▸ Source material
^^^^
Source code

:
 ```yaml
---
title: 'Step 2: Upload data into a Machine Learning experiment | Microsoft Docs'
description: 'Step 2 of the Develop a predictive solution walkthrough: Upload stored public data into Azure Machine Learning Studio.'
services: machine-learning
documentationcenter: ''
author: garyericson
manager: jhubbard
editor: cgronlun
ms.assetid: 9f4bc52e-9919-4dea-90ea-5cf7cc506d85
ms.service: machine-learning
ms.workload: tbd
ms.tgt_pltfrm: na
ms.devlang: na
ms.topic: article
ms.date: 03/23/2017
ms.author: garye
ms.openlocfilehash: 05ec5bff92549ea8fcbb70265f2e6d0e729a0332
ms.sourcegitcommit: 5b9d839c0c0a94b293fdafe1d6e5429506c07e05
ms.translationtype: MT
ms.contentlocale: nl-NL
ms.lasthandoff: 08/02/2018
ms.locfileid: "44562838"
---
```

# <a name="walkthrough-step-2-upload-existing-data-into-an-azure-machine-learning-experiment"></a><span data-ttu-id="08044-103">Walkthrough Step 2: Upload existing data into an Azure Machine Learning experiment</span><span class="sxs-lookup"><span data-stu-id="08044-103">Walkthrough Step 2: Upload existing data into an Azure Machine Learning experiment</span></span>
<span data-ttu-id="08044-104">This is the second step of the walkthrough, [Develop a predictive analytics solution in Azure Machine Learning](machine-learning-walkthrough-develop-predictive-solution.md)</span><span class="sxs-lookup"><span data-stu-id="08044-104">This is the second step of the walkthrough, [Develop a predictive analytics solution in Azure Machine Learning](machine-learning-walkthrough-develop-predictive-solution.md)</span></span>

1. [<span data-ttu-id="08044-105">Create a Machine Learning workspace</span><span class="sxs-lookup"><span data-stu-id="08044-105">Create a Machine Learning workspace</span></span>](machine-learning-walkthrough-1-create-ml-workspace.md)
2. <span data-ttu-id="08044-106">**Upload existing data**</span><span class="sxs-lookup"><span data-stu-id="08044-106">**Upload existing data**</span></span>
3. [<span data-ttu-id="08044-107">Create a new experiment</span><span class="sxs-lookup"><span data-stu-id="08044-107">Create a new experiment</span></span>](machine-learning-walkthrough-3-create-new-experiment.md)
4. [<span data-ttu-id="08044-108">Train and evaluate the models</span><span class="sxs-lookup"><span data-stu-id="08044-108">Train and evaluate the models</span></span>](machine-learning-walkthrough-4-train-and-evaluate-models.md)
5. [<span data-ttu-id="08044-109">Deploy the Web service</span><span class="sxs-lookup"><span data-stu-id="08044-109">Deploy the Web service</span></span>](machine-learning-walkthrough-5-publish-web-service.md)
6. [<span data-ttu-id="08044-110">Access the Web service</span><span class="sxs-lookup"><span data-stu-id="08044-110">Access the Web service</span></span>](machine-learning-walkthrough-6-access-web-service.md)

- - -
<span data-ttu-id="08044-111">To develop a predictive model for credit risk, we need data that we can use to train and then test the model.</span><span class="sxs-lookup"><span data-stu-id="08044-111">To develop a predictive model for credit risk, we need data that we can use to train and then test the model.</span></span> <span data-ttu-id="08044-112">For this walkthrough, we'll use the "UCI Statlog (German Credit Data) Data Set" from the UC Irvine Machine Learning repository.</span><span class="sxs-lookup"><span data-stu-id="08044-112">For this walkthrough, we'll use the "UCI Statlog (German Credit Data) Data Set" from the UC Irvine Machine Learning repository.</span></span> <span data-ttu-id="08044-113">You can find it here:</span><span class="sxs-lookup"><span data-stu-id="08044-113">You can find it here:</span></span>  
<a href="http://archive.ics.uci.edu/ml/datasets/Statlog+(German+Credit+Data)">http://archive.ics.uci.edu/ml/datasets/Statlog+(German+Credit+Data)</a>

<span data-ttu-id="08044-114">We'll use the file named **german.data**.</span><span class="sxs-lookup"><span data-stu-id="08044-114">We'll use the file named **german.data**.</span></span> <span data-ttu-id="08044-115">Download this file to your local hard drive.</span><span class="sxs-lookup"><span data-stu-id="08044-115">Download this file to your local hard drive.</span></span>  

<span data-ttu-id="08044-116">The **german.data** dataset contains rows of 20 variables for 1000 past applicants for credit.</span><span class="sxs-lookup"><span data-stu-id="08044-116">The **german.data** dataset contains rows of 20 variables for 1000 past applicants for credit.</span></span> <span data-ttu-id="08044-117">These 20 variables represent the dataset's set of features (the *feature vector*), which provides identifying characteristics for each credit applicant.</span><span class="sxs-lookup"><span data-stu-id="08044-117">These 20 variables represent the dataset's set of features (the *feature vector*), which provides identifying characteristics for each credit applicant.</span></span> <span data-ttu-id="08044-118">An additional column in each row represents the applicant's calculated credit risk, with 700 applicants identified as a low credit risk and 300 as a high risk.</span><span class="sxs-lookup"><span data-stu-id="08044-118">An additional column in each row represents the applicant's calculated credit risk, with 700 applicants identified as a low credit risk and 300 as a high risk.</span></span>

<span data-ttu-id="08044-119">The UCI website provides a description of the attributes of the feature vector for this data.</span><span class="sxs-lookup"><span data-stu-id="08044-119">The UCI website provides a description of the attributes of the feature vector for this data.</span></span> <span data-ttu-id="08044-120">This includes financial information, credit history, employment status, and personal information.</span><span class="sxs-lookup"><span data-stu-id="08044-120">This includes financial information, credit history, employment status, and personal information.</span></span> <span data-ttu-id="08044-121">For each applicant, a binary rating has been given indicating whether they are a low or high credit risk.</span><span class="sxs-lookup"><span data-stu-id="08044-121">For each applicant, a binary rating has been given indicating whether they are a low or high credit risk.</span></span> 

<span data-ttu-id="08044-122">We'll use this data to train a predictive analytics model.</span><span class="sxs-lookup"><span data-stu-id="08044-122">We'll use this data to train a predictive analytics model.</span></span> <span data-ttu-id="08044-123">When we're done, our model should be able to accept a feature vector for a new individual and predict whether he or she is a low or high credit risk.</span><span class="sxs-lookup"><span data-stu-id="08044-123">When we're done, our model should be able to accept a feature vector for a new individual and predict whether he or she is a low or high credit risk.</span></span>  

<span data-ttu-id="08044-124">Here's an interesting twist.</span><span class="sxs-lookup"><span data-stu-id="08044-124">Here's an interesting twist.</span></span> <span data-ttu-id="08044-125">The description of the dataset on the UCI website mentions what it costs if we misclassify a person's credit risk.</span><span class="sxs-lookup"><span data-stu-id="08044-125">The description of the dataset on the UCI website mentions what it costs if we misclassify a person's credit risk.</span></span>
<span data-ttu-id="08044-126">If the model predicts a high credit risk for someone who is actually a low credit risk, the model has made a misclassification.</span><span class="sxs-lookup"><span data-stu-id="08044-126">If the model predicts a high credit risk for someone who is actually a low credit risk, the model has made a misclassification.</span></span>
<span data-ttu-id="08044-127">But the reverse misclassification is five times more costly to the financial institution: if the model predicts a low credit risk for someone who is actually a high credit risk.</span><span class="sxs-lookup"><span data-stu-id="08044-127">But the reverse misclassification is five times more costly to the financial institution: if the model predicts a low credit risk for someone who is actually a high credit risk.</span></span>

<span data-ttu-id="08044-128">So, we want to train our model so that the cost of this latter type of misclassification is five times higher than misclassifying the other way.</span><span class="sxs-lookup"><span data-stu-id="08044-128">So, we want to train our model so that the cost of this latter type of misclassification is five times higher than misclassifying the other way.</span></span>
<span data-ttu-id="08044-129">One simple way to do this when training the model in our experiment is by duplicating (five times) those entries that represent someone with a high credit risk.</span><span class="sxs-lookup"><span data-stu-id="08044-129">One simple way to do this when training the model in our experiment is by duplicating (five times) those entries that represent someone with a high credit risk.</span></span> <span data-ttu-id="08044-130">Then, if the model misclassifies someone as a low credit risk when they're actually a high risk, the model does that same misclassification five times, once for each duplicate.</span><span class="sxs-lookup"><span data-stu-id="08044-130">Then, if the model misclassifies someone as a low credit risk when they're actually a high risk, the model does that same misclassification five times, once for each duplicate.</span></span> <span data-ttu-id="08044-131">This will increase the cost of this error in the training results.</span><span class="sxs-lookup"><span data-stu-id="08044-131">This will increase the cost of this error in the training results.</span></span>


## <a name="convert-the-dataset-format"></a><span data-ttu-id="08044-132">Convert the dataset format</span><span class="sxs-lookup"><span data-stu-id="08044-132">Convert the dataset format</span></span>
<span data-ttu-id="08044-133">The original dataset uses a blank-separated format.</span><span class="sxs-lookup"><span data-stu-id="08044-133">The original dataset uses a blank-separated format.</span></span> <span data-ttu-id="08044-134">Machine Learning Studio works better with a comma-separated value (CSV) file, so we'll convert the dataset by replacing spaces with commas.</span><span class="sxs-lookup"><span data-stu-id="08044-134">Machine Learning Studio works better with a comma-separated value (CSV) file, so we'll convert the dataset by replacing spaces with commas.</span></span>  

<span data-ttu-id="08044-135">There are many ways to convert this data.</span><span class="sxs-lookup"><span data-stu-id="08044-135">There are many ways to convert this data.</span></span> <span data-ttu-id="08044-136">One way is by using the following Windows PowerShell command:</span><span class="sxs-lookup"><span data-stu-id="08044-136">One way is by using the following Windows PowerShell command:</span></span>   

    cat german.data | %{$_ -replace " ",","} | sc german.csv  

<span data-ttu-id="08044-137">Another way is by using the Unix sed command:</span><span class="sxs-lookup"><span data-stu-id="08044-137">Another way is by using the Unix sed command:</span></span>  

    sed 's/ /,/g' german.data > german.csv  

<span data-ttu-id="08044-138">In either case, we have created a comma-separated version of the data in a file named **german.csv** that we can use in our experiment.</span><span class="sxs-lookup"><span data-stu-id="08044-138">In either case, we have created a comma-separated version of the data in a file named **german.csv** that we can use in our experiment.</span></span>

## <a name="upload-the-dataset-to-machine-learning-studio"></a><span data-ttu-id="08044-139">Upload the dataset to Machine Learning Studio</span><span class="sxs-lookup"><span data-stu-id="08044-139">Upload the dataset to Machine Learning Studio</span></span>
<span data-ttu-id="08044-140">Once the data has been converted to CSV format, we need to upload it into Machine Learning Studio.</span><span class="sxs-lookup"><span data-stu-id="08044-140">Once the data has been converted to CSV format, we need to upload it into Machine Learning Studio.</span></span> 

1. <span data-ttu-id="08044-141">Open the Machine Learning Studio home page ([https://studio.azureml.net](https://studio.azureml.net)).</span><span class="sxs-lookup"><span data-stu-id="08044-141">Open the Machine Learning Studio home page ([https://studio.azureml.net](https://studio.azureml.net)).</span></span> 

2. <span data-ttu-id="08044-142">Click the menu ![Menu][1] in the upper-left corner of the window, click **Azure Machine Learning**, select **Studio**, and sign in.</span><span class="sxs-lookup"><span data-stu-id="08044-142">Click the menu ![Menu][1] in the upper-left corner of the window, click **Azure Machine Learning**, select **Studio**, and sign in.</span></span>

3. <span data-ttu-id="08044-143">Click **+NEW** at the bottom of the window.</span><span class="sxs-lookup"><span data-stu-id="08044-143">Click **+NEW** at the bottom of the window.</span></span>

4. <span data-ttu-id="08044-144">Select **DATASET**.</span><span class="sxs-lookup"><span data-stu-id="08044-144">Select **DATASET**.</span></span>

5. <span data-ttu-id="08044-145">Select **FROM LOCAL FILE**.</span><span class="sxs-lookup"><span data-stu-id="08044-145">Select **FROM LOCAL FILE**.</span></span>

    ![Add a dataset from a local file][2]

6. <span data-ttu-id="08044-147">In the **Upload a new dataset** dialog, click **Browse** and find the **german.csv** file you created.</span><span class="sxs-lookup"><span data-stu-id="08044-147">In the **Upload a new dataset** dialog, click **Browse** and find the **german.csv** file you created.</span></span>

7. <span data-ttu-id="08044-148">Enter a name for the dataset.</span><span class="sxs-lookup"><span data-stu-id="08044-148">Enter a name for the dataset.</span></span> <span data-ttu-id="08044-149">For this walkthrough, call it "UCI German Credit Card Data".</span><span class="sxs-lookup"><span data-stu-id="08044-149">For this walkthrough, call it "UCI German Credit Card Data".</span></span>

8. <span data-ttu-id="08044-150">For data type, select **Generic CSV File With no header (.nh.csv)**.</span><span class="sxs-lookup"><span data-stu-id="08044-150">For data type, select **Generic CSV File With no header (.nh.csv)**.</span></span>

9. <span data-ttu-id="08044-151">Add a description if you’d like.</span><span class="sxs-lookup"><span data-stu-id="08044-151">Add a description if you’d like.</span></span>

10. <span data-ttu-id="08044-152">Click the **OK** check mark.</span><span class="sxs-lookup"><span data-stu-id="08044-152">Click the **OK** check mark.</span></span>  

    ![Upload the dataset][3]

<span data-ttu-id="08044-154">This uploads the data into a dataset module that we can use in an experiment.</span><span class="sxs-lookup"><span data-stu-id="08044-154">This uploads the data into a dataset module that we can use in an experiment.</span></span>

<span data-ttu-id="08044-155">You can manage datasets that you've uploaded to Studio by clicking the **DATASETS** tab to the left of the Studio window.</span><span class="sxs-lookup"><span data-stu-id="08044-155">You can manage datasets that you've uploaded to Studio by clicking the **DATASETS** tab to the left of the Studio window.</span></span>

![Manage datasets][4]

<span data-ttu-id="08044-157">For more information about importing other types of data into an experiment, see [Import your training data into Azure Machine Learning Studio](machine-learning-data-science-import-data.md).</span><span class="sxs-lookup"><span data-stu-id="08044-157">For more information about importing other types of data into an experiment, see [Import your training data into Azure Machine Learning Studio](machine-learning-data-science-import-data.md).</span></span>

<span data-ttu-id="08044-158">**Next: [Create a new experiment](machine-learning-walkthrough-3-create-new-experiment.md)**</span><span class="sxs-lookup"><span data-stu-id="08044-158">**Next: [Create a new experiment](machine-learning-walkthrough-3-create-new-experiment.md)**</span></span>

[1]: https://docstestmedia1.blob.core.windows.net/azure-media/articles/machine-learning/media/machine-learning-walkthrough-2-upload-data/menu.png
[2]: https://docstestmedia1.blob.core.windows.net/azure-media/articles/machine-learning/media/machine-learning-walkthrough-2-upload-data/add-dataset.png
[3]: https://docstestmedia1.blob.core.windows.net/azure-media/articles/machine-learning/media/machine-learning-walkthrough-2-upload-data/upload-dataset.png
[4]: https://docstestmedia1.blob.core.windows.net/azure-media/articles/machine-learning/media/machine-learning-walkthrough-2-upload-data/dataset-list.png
^^^^
▸ The task
Going through the entries above, count the lines with the word "command". Give only the result.

▸ Solution to the exercise
2